AlmightyR AlmightyR - 1 month ago 14
Java Question

Java: Apache POI: Can I get clean text from MS Word (.doc) files?

The strings I'm (programmatically) getting from MS Word files when using Apache POI are not the same text I can look at when I open the files with MS Word.

When using the following code:

File someFile = new File("some\\path\\MSWFile.doc");
InputStream inputStrm = new FileInputStream(someFile);
HWPFDocument wordDoc = new HWPFDocument(inputStrm);

the output is a single line with many 'invalid' characters (yes, the 'boxes'), and many unwanted strings, like "
", "
HYPERLINK \l "_Toc##########"
" ('#' being numeric digits), "
PAGEREF _Toc########## \h 4
", etc.

The following code "fixes" the single-line problem, but maintains all the invalid characters and unwanted text:

File someFile = new File("some\\path\\MSWFile.doc");
InputStream inputStrm = new FileInputStream(someFile);
WordExtractor wordExtractor = new WordExtractor(inputStrm);
for(String paragraph:wordExtractor.getParagraphText()){

I don't know if I'm using the wrong method for extracting the text, but that's what I've come up with when looking at POI's quick-guide. If I am, what is the correct approach?

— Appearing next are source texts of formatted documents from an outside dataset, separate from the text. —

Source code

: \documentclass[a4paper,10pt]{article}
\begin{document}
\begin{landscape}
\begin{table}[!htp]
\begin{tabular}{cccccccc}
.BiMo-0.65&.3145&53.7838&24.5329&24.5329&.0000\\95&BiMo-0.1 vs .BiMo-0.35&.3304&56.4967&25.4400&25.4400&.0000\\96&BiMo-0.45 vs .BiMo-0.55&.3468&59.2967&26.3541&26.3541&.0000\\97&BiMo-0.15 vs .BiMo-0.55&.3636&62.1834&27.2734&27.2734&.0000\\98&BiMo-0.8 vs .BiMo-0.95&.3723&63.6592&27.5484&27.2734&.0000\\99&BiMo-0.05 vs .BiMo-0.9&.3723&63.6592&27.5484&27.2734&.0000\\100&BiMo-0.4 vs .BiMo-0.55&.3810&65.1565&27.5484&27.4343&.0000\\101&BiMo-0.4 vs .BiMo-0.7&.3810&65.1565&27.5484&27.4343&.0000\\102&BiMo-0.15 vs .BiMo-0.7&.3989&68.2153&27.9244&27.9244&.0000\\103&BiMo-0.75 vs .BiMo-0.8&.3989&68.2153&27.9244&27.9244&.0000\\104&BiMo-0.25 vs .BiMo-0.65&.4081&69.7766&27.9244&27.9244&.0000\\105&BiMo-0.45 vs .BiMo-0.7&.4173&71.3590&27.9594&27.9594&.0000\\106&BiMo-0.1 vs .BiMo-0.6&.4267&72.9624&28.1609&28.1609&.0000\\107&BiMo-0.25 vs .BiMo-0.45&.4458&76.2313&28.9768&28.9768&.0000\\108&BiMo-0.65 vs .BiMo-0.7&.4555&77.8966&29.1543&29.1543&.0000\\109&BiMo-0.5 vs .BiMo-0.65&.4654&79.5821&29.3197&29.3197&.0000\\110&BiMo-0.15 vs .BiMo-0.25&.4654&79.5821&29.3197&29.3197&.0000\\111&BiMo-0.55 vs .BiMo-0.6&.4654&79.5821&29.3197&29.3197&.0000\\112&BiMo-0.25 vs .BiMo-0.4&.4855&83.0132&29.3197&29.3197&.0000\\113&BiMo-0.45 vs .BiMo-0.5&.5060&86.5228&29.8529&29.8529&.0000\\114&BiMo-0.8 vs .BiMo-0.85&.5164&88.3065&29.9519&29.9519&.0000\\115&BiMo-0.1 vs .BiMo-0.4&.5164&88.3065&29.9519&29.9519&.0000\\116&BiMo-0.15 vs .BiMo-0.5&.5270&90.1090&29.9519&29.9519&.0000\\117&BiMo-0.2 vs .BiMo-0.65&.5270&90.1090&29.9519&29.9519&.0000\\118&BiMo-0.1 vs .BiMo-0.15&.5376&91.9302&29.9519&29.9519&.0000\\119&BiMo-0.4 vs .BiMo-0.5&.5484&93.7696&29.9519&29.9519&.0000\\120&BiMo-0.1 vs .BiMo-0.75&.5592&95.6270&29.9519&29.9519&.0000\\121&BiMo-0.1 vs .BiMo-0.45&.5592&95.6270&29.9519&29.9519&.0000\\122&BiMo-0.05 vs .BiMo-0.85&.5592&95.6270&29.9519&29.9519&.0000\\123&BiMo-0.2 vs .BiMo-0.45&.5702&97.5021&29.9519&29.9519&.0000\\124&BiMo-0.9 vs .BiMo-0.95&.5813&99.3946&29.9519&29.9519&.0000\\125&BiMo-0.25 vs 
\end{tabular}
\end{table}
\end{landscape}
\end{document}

If that output is correct, is there a standard way for getting rid of the unwanted text, or will I have to write a filter of my own?


There are two options, one provided directly in Apache POI, the other via Apache Tika (which uses Apache POI internally).

The first option is to use WordExtractor, but wrap it in a call to stripFields(String) when calling it. That will remove the text based fields included in the text, things like HYPERLINK that you've seen. Your code would become:

NPOIFSFileSystem fs = new NPOIFSFileSytem(file);
WordExtractor extractor = new WordExtractor(fs.getRoot());

for(String rawText : extractor.getParagraphText()) {
String text = extractor.stripFields(rawText);

The other option is to use Apache Tika. Tika provides text extraction, and metadata, for a wide variety of files, so the same code will work for .doc, .docx, .pdf and many others too. To get clean, plain text of your word document (you can also get XHTML if you'd rather), you'd do something like:

TikaConfig tika = TikaConfig.getDefaultConfig();
TikaInputStream stream = TikaInputStream.get(file);
ContentHandler handler = new BodyContentHandler();
Metadata metadata = new Metadata();
tika.getParser().parse(input, handler, metadata, new ParseContext());
String text = handler.toString();